Through the last twenty-five years there has been a growth in smaller building preservation trusts working on historic houses, and a wider range of types of building and types of reconstruction have started to be employed. Key principles for this generation of reconstructors often follow the ideas of the early conservation movement: 'consider the effects on authenticity and integrity' (English Heritage 2008, 45). Other guidance confronts modern issues like sustainability, monitoring of projects and funding issues (English Heritage 2008). Pragmatic considerations and examples of how work can be undertaken are shared (English Heritage 2009). A primary area of discussion concerns the value and preservation of material remains: the preservation of historic material or replacement of like for like, the value of historic building materials as a tradition and aesthetic element of the historic environment, and their efficiency in environmental terms have all been highlighted as important principles of modern conservation (English Heritage 2008).

Figure 10

Figure 10: Complex stratigraphy of Sutton House displayed #169; LondonTown.com

While reconstruction work on historic houses in this period was often bold, and recreated much lost material, the desire to preserve more evidence from more periods of a building's history is also clear. Sutton House in Hackney, London, was acquired by the National Trust in the 1930s, but was sublet until the 1980s. The house was in a poor state of repair when a desire to open it to visitors emerged from the local community. The Sutton House Society was formed in 1987, and the Society planned a scheme for refurbishment, which was implemented from 1990 to 1994. The philosophy of this reconstruction work was to give snippets of the appearance of the house at different times in the past, and show the complexity of the structure (Fig. 10) (Mike Grey, Sutton House Society, pers. comm.). This created a complex account of the history of the building, displaying representative features of its past from its construction in phases from 1535 to its inhabitation by squatters in the early 1980s. A similar long history is displayed at Fiddleford Manor, where modern alterations are clearly visible, infilled windows and doorways to demolished extensions being brick-built and rendered and demolished sections of the building marked out in the surrounding land (Figs. 11 and 12). This is aligned with other shifts in heritage management to preserve more from more recent contexts of archaeological excavations (Hudson 1981, 155-6), and for museums to be more active in collecting representative material from contemporary society (Pearce et al. 2003).

Figure 11  Figure 12

Figure 11: Interventions are clearly visible at Fiddleford Manor
Figure 12: Demolished sections of Fiddleford Manor have been revealed through excavation and marked in the grass

As the success of historic houses and open air museums grew, indoor heritage attractions became more common in the 1980s and 1990s, and museums began to create reconstructions of elements of the historic environment within their displays (Walsh 1992, 105-6). An increasingly common practice in recent years at historic house sites has been to create interpretation centres in separate, often modern buildings, which house a variety of displays. This has been done at Blakesley Hall, Birmingham, and the Weald and Downland Museum, West Sussex.

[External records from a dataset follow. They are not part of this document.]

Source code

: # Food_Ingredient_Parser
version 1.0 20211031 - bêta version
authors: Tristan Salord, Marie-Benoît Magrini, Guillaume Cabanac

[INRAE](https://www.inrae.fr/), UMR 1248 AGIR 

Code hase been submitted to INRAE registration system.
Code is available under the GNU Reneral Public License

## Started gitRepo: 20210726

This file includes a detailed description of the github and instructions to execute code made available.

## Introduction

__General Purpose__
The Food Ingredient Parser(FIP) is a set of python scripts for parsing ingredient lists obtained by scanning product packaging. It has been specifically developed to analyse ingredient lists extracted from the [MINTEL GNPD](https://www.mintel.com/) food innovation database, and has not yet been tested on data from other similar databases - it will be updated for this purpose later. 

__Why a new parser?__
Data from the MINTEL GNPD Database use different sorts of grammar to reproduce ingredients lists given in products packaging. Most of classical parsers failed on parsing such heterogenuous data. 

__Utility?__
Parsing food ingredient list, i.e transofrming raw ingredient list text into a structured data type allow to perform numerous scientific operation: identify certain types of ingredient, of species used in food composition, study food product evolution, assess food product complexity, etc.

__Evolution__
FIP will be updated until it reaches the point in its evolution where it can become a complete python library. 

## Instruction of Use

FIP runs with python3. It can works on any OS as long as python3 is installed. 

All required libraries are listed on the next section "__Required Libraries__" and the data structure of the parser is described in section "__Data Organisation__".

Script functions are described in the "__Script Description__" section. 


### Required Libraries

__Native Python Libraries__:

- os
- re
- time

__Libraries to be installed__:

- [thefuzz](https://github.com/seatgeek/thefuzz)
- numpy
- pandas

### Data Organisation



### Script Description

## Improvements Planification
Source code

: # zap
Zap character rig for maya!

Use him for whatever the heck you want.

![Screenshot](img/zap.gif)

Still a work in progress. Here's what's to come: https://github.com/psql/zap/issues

Over the last twenty years reconstructors have had to consider how to deal with 19th and early 20th century additions, alterations or insertions in modern conservation programmes. The south façade of Ightham Mote has undergone a series of modifications. It was altered in the early 20th century, and Elizabethan-style studs were added to the external face of the upper floor, over the plastered and painted frontage, behind which is the structural frame. As further conservation work was undertaken in the late 1990s, features of different phases were retained and protected while elements were stripped and repaired. The north-east elevation had wattle-and-daub infill panels stripped, revealing the two layers of timber-framing and overlying studs, while windows, rainwater goods and timbers were protected (Fig. 13). There was a debate about the conservation philosophy to be applied in the 1990s to works less than a hundred years old. The interpretation panels at the site explain, 'normally the Trust would not contemplate restoration but in this case a repair would involve applying wholly new material to reproduce a 1900 alteration. Elsewhere we have followed conservation principles with piecemeal repair of the frame and refrained from replacing sound late timbers' (interpretation panel 2002). The decision was made to retain the timbers which date to 1904 because 'the alterations...have contributed to the familiar image of the house for the last 70 years' (interpretation panel 2002).

Figure 13

Figure 13: Repair of the south front of Ightham Mote

There have been many different organisations involved in works to historic buildings, including the National Trust, the SPAB, English Heritage, local authorities and museums' services, private owners and historic building trusts. These groups have had different priorities and aims, and the ways in which they have approached the reconstruction of buildings have evolved through that time. The philosophy underlying many early works is not usually recorded, so an understanding of the thought behind the work needs to be interpreted from the buildings themselves. Even from a period when there was a more explicit conservation philosophy and policy, the stated aims of projects, including for example 'reversibility', are often not evidenced within the buildings themselves (Pearce 1993, 234).

In more recent years the growth of the media has increased the potential for people to comment on works undertaken to historic buildings, and there is a greater record of current views, which are often found to be divided, as with the debate on the treatment of a medieval guildhall in an episode of the television programme Grand Designs in 2010 (Channel Four 2010). Although some reconstructions, especially in more recent years have been seen as controversial, many of these changes didn't attract comment in the contemporary media.